“You’re nothing but a relic.” Terminator: Genisys review.

Arnold Schwarzenegger and Emilia Clarke star in sci-fi/action reboot Terminator: Genisys.

“I’ll be back.” When Mr Schwarzenegger first uttered those immortal words back in 1984 he meant it literally. Walking out before crashing a truck through a building and disposing of an entire police force in search of Sarah Connor, Arnie’s Terminator was terrifying, relentless and unforgiving.

Thirty-one years and four Terminator movies later, Arnie’s back again in franchise reboot Terminator: Genisys as, wait for it – ‘Pops.’ Something, pretty much everything, is very wrong with this picture.

Genisys spits in the face of its much loved source material and completely undermines everything that was spectacularly right with the The Terminator and Terminator 2: Judgement Day. It’s worse than Terminator 3: Rise of the Machines, whilst somehow making the Christian Bale lead Terminator: Salvation seem ever so slightly watchable.
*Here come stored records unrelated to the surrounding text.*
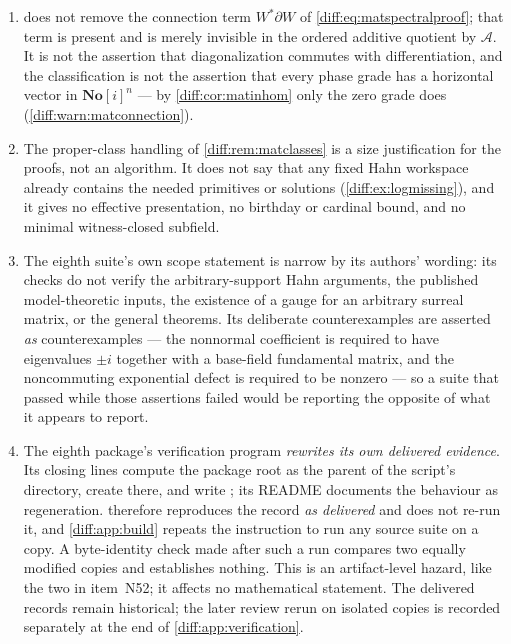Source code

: \documentclass[11pt,letterpaper]{article}
\numberwithin{equation}{section}
\theoremstyle{definition}
\theoremstyle{remark}
\newcommand{\SC}{\mathbf{No}[i]}
\newcommand{\der}{\partial}
\newcommand{\Acl}{\mathcal A}
\begin{document}
\begin{enumerate}[label=\textup{N\arabic*.},leftmargin=3.0em,itemsep=0.35em,start=53]
\cref{diff:thm:matmetric} has no hypothesis relating a horizontal metric to any
fixed norm.
\item {} does not remove the connection term
$W^{*}\der W$ of \cref{diff:eq:matspectralproof}; that term is present and is
merely invisible in the ordered additive quotient by $\Acl$. It is not the
assertion that diagonalization commutes with differentiation, and the
classification is not the assertion that every phase grade has a horizontal
vector in $\SC^{n}$ --- by \cref{diff:cor:matinhom} only the zero grade does
(\cref{diff:warn:matconnection}).
\item The proper-class handling of \cref{diff:rem:matclasses} is a size
justification for the proofs, not an algorithm. It does not say that any fixed
Hahn workspace already contains the needed primitives or solutions
(\cref{diff:ex:logmissing}), and it gives no effective presentation, no
birthday or cardinal bound, and no minimal witness-closed subfield.
\item The eighth suite's own scope statement is narrow by its authors'
wording: its checks do not verify the arbitrary-support Hahn arguments, the
published model-theoretic inputs, the existence of a gauge for an arbitrary
surreal matrix, or the general theorems. Its deliberate counterexamples are
asserted \emph{as} counterexamples --- the nonnormal coefficient is required to
have eigenvalues $\pm i$ together with a base-field fundamental matrix, and the
noncommuting exponential defect is required to be nonzero --- so a suite that
passed while those assertions failed would be reporting the opposite of what it
appears to report.
\item The eighth package's verification program \emph{rewrites its own
delivered evidence}. Its closing lines compute the package root as the parent
of the script's directory, create  there, and write
; its README documents the behaviour as
regeneration.  therefore reproduces the record
\emph{as delivered} and does not re-run it, and \cref{diff:app:build} repeats
the instruction to run any source suite on a copy. A byte-identity check made
after such a run compares two equally modified copies and establishes nothing.
This is an artifact-level hazard, like the two in item~N52; it affects no
mathematical statement. The delivered records remain historical; the later
review rerun on isolated copies is recorded separately at the end of
\cref{diff:app:verification}.
\end{enumerate}
\end{document}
Genisys is quite possibly the worst Terminator yet.

Things kick off in 2029 with the leader of the human resistance John Connor (played by Dawn of the Planet of the Apes’ Jason Clarke), on the verge of defeating the machines and taking down Skynet for good. But the super-computer has a backup plan, sending the T-800 from the original film back in time to take out Connor’s nineteen-year-old mother in 1984. But we already knew that. Connor, obviously aware of Skynet’s plan, sends loyal soldier and friend Kyle Reese (this time played by A Good Day to Die Hard’s Jai Courtney), back in time as well, to protect his mother and become his dad in the past. But we already knew that as well.

(“Wassup playas!” A T-800 takes a break from murdering to pose for a headshot.)

Here’s where the wheels start to fall off – 15 minutes in. Something goes wrong just before Reese is sent back, winding up in an alternate timeline where Sarah Connor (Game of Throne’s Emilia Clarke) is already a badass with her very own cyborg named ‘Pops’ (Arnie), to protect her. A spoiler free explanation of this new, confusing timeline is hard to achieve. But since the trailer already gives away Genisys’ ‘twist’, if you can call it that, Connor, Rhys and Pops go up against the film’s main villain John Connor, who’s turned into a human-terminator hybrid by Skynet to ensure its own survival.

There’s almost nothing good about Terminator: Genisys.  It’s so desperate to recreate the great things about the first two films it forgets to actually put down a meaningful mark of its own. There are plenty nods to the originals, giving fans a cheap pop, but Genisys has its’ wires crossed from the start.

At least it’s fun seeing Arnie again. However, Pops is basically a parody of Arnie’s previous cyborgs with his character coming full swing from mindless killer to huggable cyborg foster-father.  He still dishes out the one-liners, though they aren’t great, and some nifty CGI work helps him kick some ass, but even Mr Terminator himself can’t save Genisys from self-termination.

(You can’t be the mother of dragons AND the mother of mankind’s saviour all at once Emilia! Got it!?)

A microwave could probably give a better performance than Jai Courtney as Kyle Reese. Nobody can top Michael Biehn’s original portrayal, but Courtney is so dull you’d think he was an actual robot. Mother of dragons Emilia Clarke does enough as Sarah Connor but she’s not entirely convincing. Jason Clarke is as equally boring as Courtney. Also, JK Simmons wins the award for ‘strangest casting of a good actor with not enough screen time in an awful film.’

The action sequences make the popcorn a bit easier to swallow. Arnie vs Arnie is fun while it lasts near the beginning, but the rest is nothing new and instantly forgettable. Thor: The Dark World director Alan Taylor and screenwriters Laeta Kalogridis and Patrick Lussier have created a muddled mess that gets caught up in its own poorly written dialogue and mediocre action, with some cyborgs chucked in for a laugh.

Before the credits roll, microwave, I mean Jai Courtney’s Reese, mutters that “the future isn’t set.” With Terminator: Genisys the first in a planned trilogy of Terminator films, let’s hope the microwave is right.